Sunday, June 27, 2010


As I look back through the course material, I am struck by the thoughts of Thomas Freedman.  "Those who have the ability to manage massive amounts of information. . .  will have the capacity to contribute more to society," (November, 2008, p.2).  Is is my job to prepare students to be contributors.  If they are unable to "read" the web, I am not preparing them properly.  Literacy is no longer reading the words in a book.  Being literate requires using skills to accomplish a goal, according to David Warlick, (Laureate Education Inc., 2009).  Times have changes!  Signing "X" on the line used to mean you were literate, then writing your name, and reading words on a page.  Now reading the words is not enough.  You need to be able to interpret, comprehend and infer when you read.  Once you add the digital world into this, you need to be able to do even more.  The New Literacies, which include Questioning, Searching, Evaluating, Synthesizing and Communicating, are new skills that need to be modeled and taught.  Students need to be able to navigate, and discriminate information on the web for their own purposes.  This is what is the most profound for me.  Teaching these New Literacies should be at the forefront of our education.  It should be taught so that the digital world can be used for learning an inquiry.  Technology is only growing and to avoid it is not going to do our students justice.  We need to embrace it and use it.

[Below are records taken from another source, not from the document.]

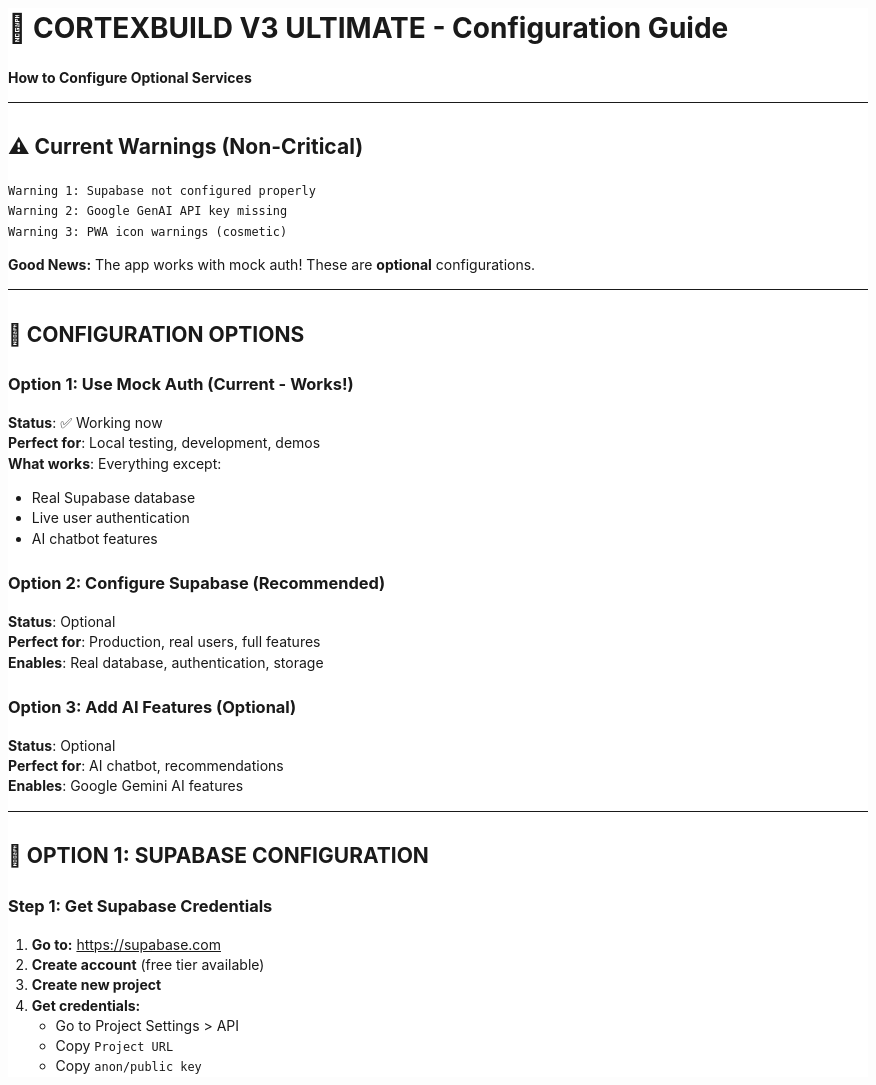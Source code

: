 # 🔧 CORTEXBUILD V3 ULTIMATE - Configuration Guide

**How to Configure Optional Services**

---

## ⚠️ Current Warnings (Non-Critical)

```
Warning 1: Supabase not configured properly
Warning 2: Google GenAI API key missing
Warning 3: PWA icon warnings (cosmetic)
```

**Good News:** The app works with mock auth! These are **optional** configurations.

---

## 🎯 CONFIGURATION OPTIONS

### Option 1: Use Mock Auth (Current - Works!)
**Status**: ✅ Working now  
**Perfect for**: Local testing, development, demos  
**What works**: Everything except:
- Real Supabase database
- Live user authentication
- AI chatbot features

### Option 2: Configure Supabase (Recommended)
**Status**: Optional  
**Perfect for**: Production, real users, full features  
**Enables**: Real database, authentication, storage

### Option 3: Add AI Features (Optional)
**Status**: Optional  
**Perfect for**: AI chatbot, recommendations  
**Enables**: Google Gemini AI features

---

## 🔐 OPTION 1: SUPABASE CONFIGURATION

### Step 1: Get Supabase Credentials

1. **Go to:** https://supabase.com
2. **Create account** (free tier available)
3. **Create new project**
4. **Get credentials:**
   - Go to Project Settings > API
   - Copy `Project URL`
   - Copy `anon/public key`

One personal goal I am setting for myself is to teach these New Literacies as the beginning of the year.  Once these skills are taught, I can do so much more with digital learning.  One way I would accomplish this is to have each student earn a Passport to Digital Citizenship, (Ribble, 2008) as well as using the Quest model (Eagleton and Dobler, 2007) to teach and model how to use the Internet.

This course has allowed me to understand how online inquiry can be used in conjunction with district, state and national standards.  Students need to be taught to teach themselves, (Laureate Education Inc, 2009).  By teaching them to learn through inquiry they can do just that.  This also allows for peaked interest in learning and student choice with projects.  It can also allow for modified learning and meeting the individual learning needs of students. 

I am excited to teach my students how to read the web so we can use it to learn from each other, and others around the world.